# A Beginner's Guide to Optimizing Pandas Code for Speed


[Source Material](https://engineering.upside.com/a-beginners-guide-to-optimizing-pandas-code-for-speed-c09ef2c6a4d6)

Very interesting initial approach on how to optimize on the API-level

1. For loops
2. Iterrows
3. Apply
4. Vectorization (Pandas)
5. Vectorization (NumPy)



In [2]:
import pandas as pd
import os
import numpy as np

%load_ext line_profiler

In [4]:
# Define a basic Haversine distance formula
def haversine(lat1, lon1, lat2, lon2):
    MILES = 3959
    lat1, lon1, lat2, lon2 = map(np.deg2rad, [lat1, lon1, lat2, lon2])
    dlat = lat2 - lat1 
    dlon = lon2 - lon1 
    a = np.sin(dlat/2)**2 + np.cos(lat1) * np.cos(lat2) * np.sin(dlon/2)**2
    c = 2 * np.arcsin(np.sqrt(a)) 
    total_miles = MILES * c
    return total_miles

In [3]:
dataset = '../data/new_york_hotels.csv'
df = pd.read_csv(os.path.join(dataset), encoding='cp1252')

1631

### Haversine Loop 

In [21]:
# Define a function to manually loop over all rows and return a series of distances
def haversine_looping(df):
    distance_list = []
    for i in range(0, len(df)):
        d = haversine(40.671, -73.985, df.iloc[i]['latitude'], df.iloc[i]['longitude'])
        distance_list.append(d)
    return distance_list

In [22]:
%%timeit

# Run the haversine looping function
df['distance'] = haversine_looping(df)

621 ms ± 4.81 ms per loop (mean ± std. dev. of 7 runs, 1 loop each)


### Iterrows()

If complete iteration
- No limitation from the external loop.
- Can we do a simple swap?
- More related with the API


In [23]:
def haversine_iterrows(df):
    distance_list = []
    for index, row in df.iterrows():
        d = haversine(40.671, -73.985, row['latitude'], row['longitude'])
        distance_list.append(d)
    return distance_list

In [24]:
%%timeit

# Run the haversine looping function
df['distance'] = haversine_iterrows(df)

168 ms ± 3.1 ms per loop (mean ± std. dev. of 7 runs, 1 loop each)


### Apply Method

From `iterrows()` to `apply()`




In [6]:
def haversine_apply(df):
    return df.apply(lambda row: haversine(40.671, -73.985, row['latitude'], row['longitude']), axis=1)

In [33]:
%%timeit

# Timing apply on the Haversine function
df['distance'] = haversine_apply(df)

83.1 ms ± 3.9 ms per loop (mean ± std. dev. of 7 runs, 10 loops each)


In [9]:
# Haversine applied on rows with line profiler
%lprun -f haversine haversine_apply(df)

### Vectorization over Pandas series

Huge improvement

- Functions that will be applied to specific columns in the dataframe


In [47]:
%%timeit 

# Vectorized implementation of Haversine applied on Pandas series
df['distance'] = haversine(40.671, -73.985, df['latitude'], df['longitude'])
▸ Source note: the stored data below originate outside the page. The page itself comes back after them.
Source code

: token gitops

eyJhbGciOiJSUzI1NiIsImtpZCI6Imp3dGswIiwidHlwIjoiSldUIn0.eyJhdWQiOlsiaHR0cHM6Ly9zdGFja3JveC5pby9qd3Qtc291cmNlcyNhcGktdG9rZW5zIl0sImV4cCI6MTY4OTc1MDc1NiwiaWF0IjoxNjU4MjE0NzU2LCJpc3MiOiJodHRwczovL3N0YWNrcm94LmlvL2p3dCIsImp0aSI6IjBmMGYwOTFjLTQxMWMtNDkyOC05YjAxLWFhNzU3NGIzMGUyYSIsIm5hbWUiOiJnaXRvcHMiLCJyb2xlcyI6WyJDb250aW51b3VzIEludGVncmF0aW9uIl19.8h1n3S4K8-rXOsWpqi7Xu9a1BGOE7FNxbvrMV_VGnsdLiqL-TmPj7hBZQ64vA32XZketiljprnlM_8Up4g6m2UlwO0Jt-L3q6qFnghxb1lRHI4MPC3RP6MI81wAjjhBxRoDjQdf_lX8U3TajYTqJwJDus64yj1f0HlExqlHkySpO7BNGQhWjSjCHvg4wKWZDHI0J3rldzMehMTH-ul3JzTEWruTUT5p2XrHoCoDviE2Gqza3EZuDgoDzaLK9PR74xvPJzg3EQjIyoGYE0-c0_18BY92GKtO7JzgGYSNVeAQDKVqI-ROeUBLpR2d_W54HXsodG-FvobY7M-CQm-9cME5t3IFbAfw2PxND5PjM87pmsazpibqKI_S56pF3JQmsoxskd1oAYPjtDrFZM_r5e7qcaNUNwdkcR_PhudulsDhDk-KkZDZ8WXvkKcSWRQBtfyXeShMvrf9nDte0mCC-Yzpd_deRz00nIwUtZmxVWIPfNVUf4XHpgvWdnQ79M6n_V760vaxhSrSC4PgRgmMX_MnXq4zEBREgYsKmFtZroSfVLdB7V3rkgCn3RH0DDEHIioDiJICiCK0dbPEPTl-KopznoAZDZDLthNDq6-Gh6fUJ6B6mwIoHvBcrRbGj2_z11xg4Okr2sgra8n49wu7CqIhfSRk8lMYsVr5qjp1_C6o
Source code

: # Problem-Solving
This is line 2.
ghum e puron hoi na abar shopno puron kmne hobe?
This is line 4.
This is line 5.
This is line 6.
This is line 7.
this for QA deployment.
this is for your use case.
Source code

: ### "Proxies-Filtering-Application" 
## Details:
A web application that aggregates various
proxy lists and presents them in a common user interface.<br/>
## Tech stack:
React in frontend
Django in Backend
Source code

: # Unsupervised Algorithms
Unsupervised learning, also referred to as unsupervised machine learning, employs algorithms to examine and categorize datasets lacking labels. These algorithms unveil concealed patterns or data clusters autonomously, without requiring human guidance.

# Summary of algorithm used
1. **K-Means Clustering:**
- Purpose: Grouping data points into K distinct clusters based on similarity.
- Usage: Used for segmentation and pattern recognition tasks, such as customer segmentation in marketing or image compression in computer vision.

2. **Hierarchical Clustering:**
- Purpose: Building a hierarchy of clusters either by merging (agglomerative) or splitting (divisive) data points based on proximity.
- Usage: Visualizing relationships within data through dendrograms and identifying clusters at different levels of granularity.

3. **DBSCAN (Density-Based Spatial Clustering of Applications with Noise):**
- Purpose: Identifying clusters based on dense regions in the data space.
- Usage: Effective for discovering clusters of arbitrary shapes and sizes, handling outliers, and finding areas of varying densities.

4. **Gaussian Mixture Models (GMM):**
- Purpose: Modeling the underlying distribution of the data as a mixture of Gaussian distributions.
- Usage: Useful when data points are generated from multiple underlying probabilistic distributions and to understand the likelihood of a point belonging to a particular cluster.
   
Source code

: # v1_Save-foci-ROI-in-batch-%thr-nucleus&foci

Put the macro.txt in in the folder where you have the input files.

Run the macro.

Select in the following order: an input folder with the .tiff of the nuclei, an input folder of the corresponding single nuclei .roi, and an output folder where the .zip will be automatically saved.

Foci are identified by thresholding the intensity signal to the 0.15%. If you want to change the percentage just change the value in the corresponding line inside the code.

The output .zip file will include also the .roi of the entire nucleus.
1.62 ms ± 20.6 µs per loop (mean ± std. dev. of 7 runs, 100 loops each)


### Vectorization over Numpy arrays

Similar to the vectorization on Pandas it requires:

- Function to be applied on specific columns

In [46]:
%%timeit

# Vectorized implementation of Haversine applied on NumPy arrays
df['distance'] = haversine(40.671, -73.985, df['latitude'].values, df['longitude'].values)

311 µs ± 15.7 µs per loop (mean ± std. dev. of 7 runs, 1000 loops each)